The practice shows that it can be problematic for a company to meet the deadline. This is due to the fact that the information on the deadline is currently publicly available, and this has the effect of weakening the seller’s negotiating position. In the Carrefour case, the company missed the deadline for implementing the remedies regarding two outlets by 22, and 26 days. The OCCP imposed a fine on the company in the amount of EUR 5,000 for each day of delay (i.e. approximately EUR 130,000). In the authority’s view, the cessation of business activity in these outlets did not substitute for the obligation to sell them. The company argued that its negotiation position was weakened due to the fact that the other party to the negotiation knew that Carrefour had no choice.
Furthermore, companies need to face the OCCP’s strict approach concerning the acceptance of potential third party purchaser. The criteria applied by the authority encompasses, most of all, the ability to continue the business, however, in practice, some proposals are dismissed by the authority. As has already been noted, such concerns are removed in cases of upfront modifications of a transaction.
Conditional merger clearance under amendments to the Competition Act
A recent amendment to the Competition Act, entering in force on January 18, 2015, introduces changes that will facilitate merger proceedings, including the issuance of a conditional merger clearance. The merger procedure will comprise of two stages. Transactions that do not raise significant competition issues will be reviewed in stage I, within one month. More complex transactions will be reviewed in stage II within an additional four month period. It is assumed that cases of such character are those which can be completed with conditional merger clearance.
The company will receive a preliminary statement from the OCCP as to any competition concerns along with the competitive assessment of the transaction. This will enable companies to offer modifications to a proposed transaction at an earlier stage of the proceedings and take time to prepare such conditions that are more suitable for them from a business perspective.

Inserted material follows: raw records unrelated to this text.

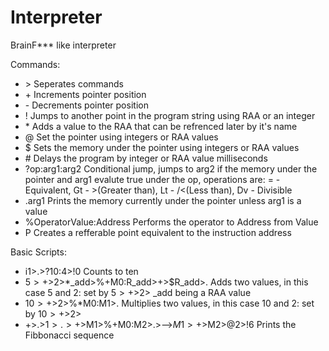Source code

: # Interpreter
BrainF*** like interpreter

Commands:
- \> Seperates commands
- \+ Increments pointer position
- \- Decrements pointer position
- ! Jumps to another point in the program string using RAA or an integer
- \* Adds a value to the RAA that can be refrenced later by it's name
- @ Set the pointer using integers or RAA values
- $ Sets the memory under the pointer using integers or RAA values
- \# Delays the program by integer or RAA value milliseconds
- ?op:arg1:arg2 Conditional jump, jumps to arg2 if the memory under the pointer and arg1 evalute true under the op, operations are: = - Equivalent, Gt - >(Greater than), Lt - /<(Less than), Dv - Divisible
- .arg1 Prints the memory currently under the pointer unless arg1 is a value
- %OperatorValue:Address Performs the operator to Address from Value
- P Creates a refferable point equivalent to the instruction address

Basic Scripts:
- i1>.>?10:4>!0 Counts to ten
- $5>+>$2>*_add>%+M0:R_add>+>$R_add>. Adds two values, in this case 5 and 2: set by $5>+>$2> _add being a RAA value
- $10>+>$2>%*M0:M1>. Multiplies two values, in this case 10 and 2: set by $10>+>$2>
- +>.>$1>.>+>$M1>%+M0:M2>.>-->$M1>+>$M2>@2>!6 Prints the Fibbonacci sequence
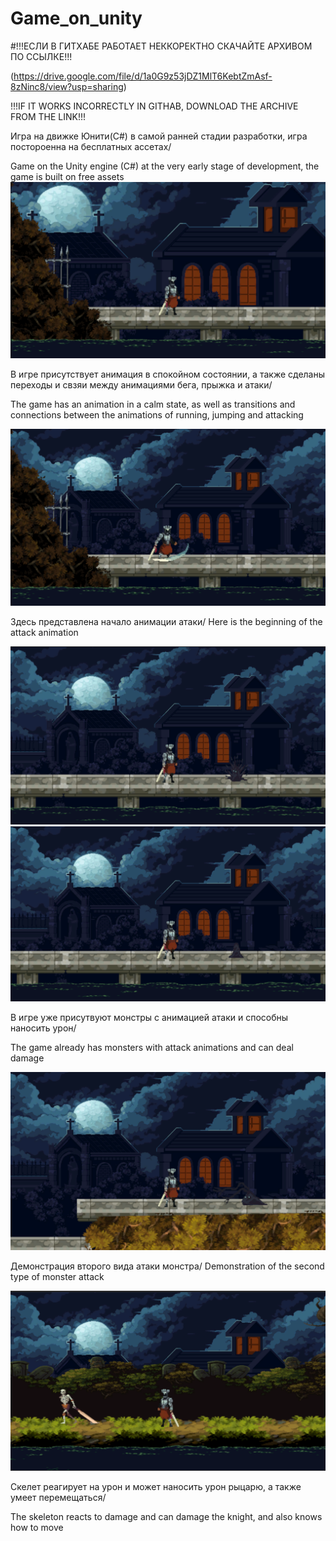 # Game_on_unity
#!!!ЕСЛИ В ГИТХАБЕ РАБОТАЕТ НЕККОРЕКТНО СКАЧАЙТЕ АРХИВОМ ПО ССЫЛКЕ!!!

(https://drive.google.com/file/d/1a0G9z53jDZ1MlT6KebtZmAsf-8zNinc8/view?usp=sharing)

!!!IF IT WORKS INCORRECTLY IN GITHAB, DOWNLOAD THE ARCHIVE FROM THE LINK!!!


Игра на движке Юнити(С#) в самой ранней стадии разработки, игра постороенна на бесплатных ассетах/


Game on the Unity engine (C#) at the very early stage of development, the game is built on free assets
![Игровой процесс](https://github.com/Bibosiandre/Game_on_unity/blob/main/demo/1.png)

В игре присутствует анимация в спокойном состоянии, а также сделаны переходы и свзяи между анимациями бега, прыжка и атаки/

The game has an animation in a calm state, as well as transitions and connections between the animations of running, jumping and attacking

![Игровой процесс](https://github.com/Bibosiandre/Game_on_unity/blob/main/demo/2.png)

Здесь представлена начало анимации атаки/ Here is the beginning of the attack animation

![Игровой процесс](https://github.com/Bibosiandre/Game_on_unity/blob/main/demo/3.png)
![Игровой процесс](https://github.com/Bibosiandre/Game_on_unity/blob/main/demo/4.png)

В игре уже присутвуют монстры с анимацией атаки и способны наносить урон/ 

The game already has monsters with attack animations and can deal damage

![Игровой процесс](https://github.com/Bibosiandre/Game_on_unity/blob/main/demo/5.png)

Демонстрация второго вида атаки монстра/ Demonstration of the second type of monster attack

![Игровой процесс](https://github.com/Bibosiandre/Game_on_unity/blob/main/demo/6.png)

Скелет реагирует на урон и может наносить урон рыцарю, а также умеет перемещаться/ 

The skeleton reacts to damage and can damage the knight, and also knows how to move

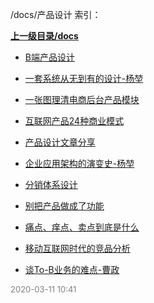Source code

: /docs/产品设计 索引：


**[上一级目录/docs](/docs/index.md)**

- [B端产品设计](/docs/产品设计/B端产品设计.md)

- [一套系统从无到有的设计-杨堃](/docs/产品设计/一套系统从无到有的设计-杨堃.md)

- [一张图理清电商后台产品模块](/docs/产品设计/一张图理清电商后台产品模块.md)

- [互联网产品24种商业模式](/docs/产品设计/互联网产品24种商业模式.md)

- [产品设计文章分享](/docs/产品设计/产品设计文章分享.md)

- [企业应用架构的演变史-杨堃](/docs/产品设计/企业应用架构的演变史-杨堃.md)

- [分销体系设计](/docs/产品设计/分销体系设计.md)

- [别把产品做成了功能](/docs/产品设计/别把产品做成了功能.md)

- [痛点、痒点、卖点到底是什么](/docs/产品设计/痛点、痒点、卖点到底是什么.md)

- [移动互联网时代的竞品分析](/docs/产品设计/移动互联网时代的竞品分析.md)

- [谈To-B业务的难点-曹政](/docs/产品设计/谈To-B业务的难点-曹政.md)


<font size=2 color='grey'> 2020-03-11 10:41 </font>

Furthermore, at a company’s request, the deadline for achieving divestments constituting part of any remedy package must now be kept confidential. This provision addresses the concerns mentioned above that the disclosure of the deadline for divestments could potentially weaken the seller’s negotiating position. During the consultations for the amendments to the Competition Act, the business representation society also raised the arguments that, not only should the divestment deadline be kept confidential, but the entire condition itself. However, they were disregarded and this proposition was not included in the amended Act.
The growing number of conditional decisions might be an indicator of the OCCP’s more flexible approach to transactions that cause competition concerns. It seems that we can expect further developments in the field of conditional decisions due to the changes in competition law and the OCCP’s currently declared more open approach to negotiations of different types of remedies. We also hope that the planned introduction of pre-notification contacts with the OCCP will bring a significant change since this would allow competition concerns to be identified at a very early stage so the parties can be much better prepared to propose creative solutions.